In spite of various controversies surrounding character design in video games, there is a certain multifacted way we, as players, can relate to avatars like Rayne. How, if at all, does this change when that level of agency is removed and the game is translated to something like a Let’s Play?
Take note of the paintings on the wall of Town Hall. George Washington (a noted slave owner). The Last Supper. Among other pictures of Great White Western Culture.

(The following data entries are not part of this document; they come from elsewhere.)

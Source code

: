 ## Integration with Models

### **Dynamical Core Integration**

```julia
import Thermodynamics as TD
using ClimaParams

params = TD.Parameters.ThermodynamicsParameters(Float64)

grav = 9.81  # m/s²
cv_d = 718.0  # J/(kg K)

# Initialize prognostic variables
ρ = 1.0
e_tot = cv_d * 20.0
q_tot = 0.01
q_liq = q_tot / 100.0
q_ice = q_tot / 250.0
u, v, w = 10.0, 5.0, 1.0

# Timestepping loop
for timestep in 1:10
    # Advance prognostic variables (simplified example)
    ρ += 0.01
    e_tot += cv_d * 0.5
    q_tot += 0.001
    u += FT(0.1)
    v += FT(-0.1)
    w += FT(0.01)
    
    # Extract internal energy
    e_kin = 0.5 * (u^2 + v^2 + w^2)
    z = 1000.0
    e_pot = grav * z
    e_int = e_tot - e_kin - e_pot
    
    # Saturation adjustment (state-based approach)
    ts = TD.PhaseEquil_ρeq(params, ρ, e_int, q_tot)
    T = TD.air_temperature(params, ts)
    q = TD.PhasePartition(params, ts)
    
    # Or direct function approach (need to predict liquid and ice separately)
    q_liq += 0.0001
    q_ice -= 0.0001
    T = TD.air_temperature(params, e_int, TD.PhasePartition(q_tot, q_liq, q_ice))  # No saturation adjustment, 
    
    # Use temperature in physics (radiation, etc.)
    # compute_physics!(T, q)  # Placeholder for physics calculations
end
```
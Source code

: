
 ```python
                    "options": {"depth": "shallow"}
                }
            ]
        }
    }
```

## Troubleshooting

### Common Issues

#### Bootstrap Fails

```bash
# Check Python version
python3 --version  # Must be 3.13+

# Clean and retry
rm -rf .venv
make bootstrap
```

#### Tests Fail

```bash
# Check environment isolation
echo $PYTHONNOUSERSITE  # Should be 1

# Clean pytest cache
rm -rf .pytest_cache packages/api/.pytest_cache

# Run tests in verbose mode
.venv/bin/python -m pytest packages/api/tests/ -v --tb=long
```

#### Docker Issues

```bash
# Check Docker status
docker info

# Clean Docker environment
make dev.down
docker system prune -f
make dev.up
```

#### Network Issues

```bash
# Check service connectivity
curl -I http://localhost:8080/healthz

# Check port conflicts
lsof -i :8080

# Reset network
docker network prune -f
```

The Deputy is a certain kind of libertarian, not to mention Nerd Culture, ideal: The heroic lone wolf male alone during the apocalypse (a zombie apocalypse, no less) holed up in a super-secure makeshift fortress with “all the guns [he] needs” (note Rayne’s double entendre). It takes Rayne to point out it’s “only a matter of time” before the mutates and Mairaisreq “find a way in”, just like she did. Life, and nature, always finds a way, and fighting it will always be a losing battle in the end. And even so he can’t help but flirt with her and flaunt his rank. Not that this helps him realize she’s literally imprisoned.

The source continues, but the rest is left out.